Entries shown ▸

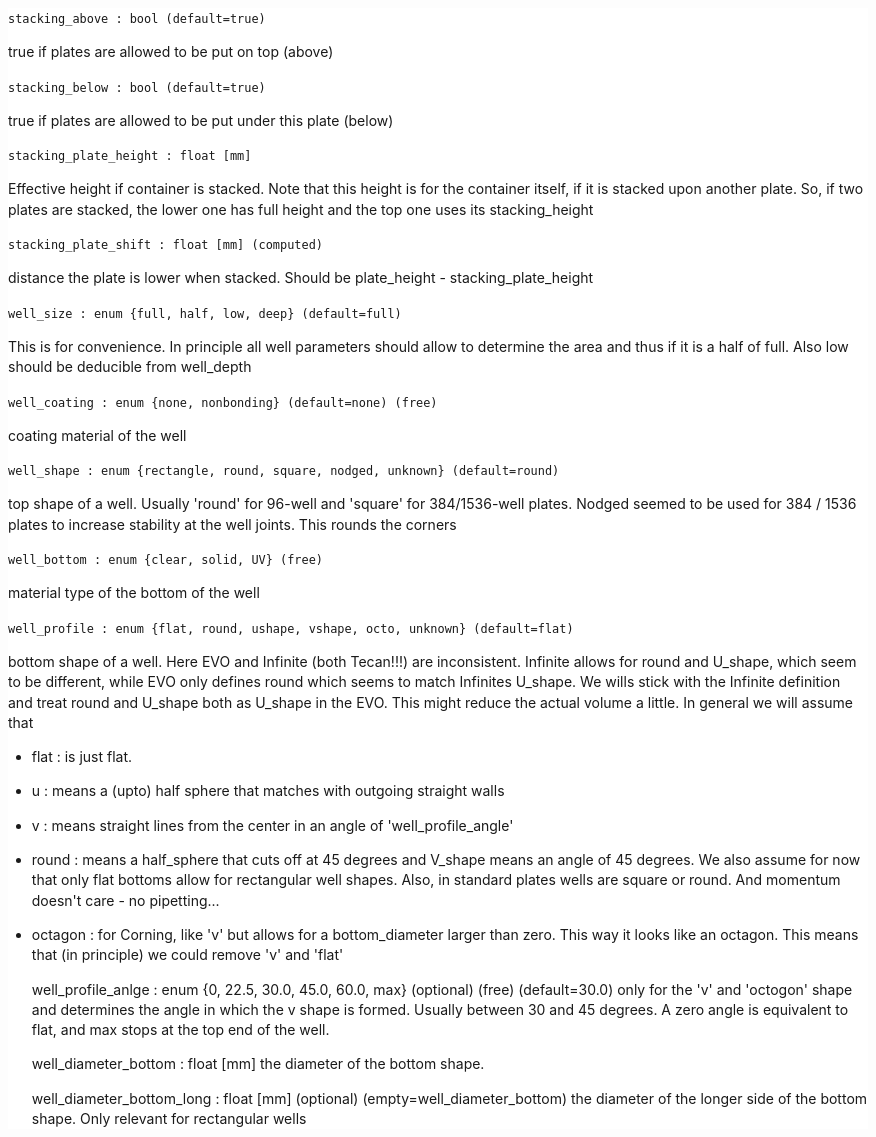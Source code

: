     stacking_above : bool (default=true)
true if plates are allowed to be put on top (above)

    stacking_below : bool (default=true)
true if plates are allowed to be put under this plate (below)

    stacking_plate_height : float [mm]
Effective height if container is stacked. Note that this height is for the container itself, if it is stacked upon another plate. So, if two plates are stacked, the lower one has full height and the top one uses its stacking_height

    stacking_plate_shift : float [mm] (computed)
distance the plate is lower when stacked. Should be plate_height - stacking_plate_height 

    well_size : enum {full, half, low, deep} (default=full)
This is for convenience. In principle all well parameters should allow to determine the area and thus if it is a half of full. Also low should be deducible from well_depth 

    well_coating : enum {none, nonbonding} (default=none) (free)
coating material of the well

    well_shape : enum {rectangle, round, square, nodged, unknown} (default=round)
top shape of a well. Usually 'round' for 96-well and 'square' for 384/1536-well plates. Nodged seemed to be used for 384 / 1536 plates to increase stability at the well joints.
This rounds the corners 

    well_bottom : enum {clear, solid, UV} (free)
material type of the bottom of the well

    well_profile : enum {flat, round, ushape, vshape, octo, unknown} (default=flat)
bottom shape of a well. Here EVO and Infinite (both Tecan!!!) are inconsistent. 
Infinite allows for round and U_shape, which seem to be different, while EVO only defines 
round which seems to match Infinites U_shape. We wills stick with the Infinite definition 
and treat round and U_shape both as U_shape in the EVO. This might reduce the 
actual volume a little. In general we will assume that
- flat : is just flat. 
- u : means a (upto) half sphere that matches with outgoing straight walls
- v : means straight lines from the center in an angle of 'well_profile_angle'
- round : means a half_sphere that cuts off at 45 degrees and V_shape means an angle of 45 degrees. We also assume for now that only flat bottoms allow for rectangular well shapes. Also, in standard plates wells are square or round. And momentum doesn't care - no pipetting...
- octagon : for Corning, like 'v' but allows for a bottom_diameter larger than zero. This way it looks like an octagon.
This means that (in principle) we could remove 'v' and 'flat'

    well_profile_anlge : enum {0, 22.5, 30.0, 45.0, 60.0, max} (optional) (free) (default=30.0)
only for the 'v' and 'octogon' shape and determines the angle in which the v shape is formed. 
Usually between 30 and 45 degrees. A zero angle is equivalent to flat, and max stops at the top end of the well.

    well_diameter_bottom : float [mm]
the diameter of the bottom shape. 

    well_diameter_bottom_long : float [mm] (optional) (empty=well_diameter_bottom)
the diameter of the longer side of the bottom shape. Only relevant for rectangular wells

Exercise instructions ▸ Go through the listing above and copy each line that contains "Infinite".

Expected output ▸
bottom shape of a well. Here EVO and Infinite (both Tecan!!!) are inconsistent. 
Infinite allows for round and U_shape, which seem to be different, while EVO only defines 
round which seems to match Infinites U_shape. We wills stick with the Infinite definition 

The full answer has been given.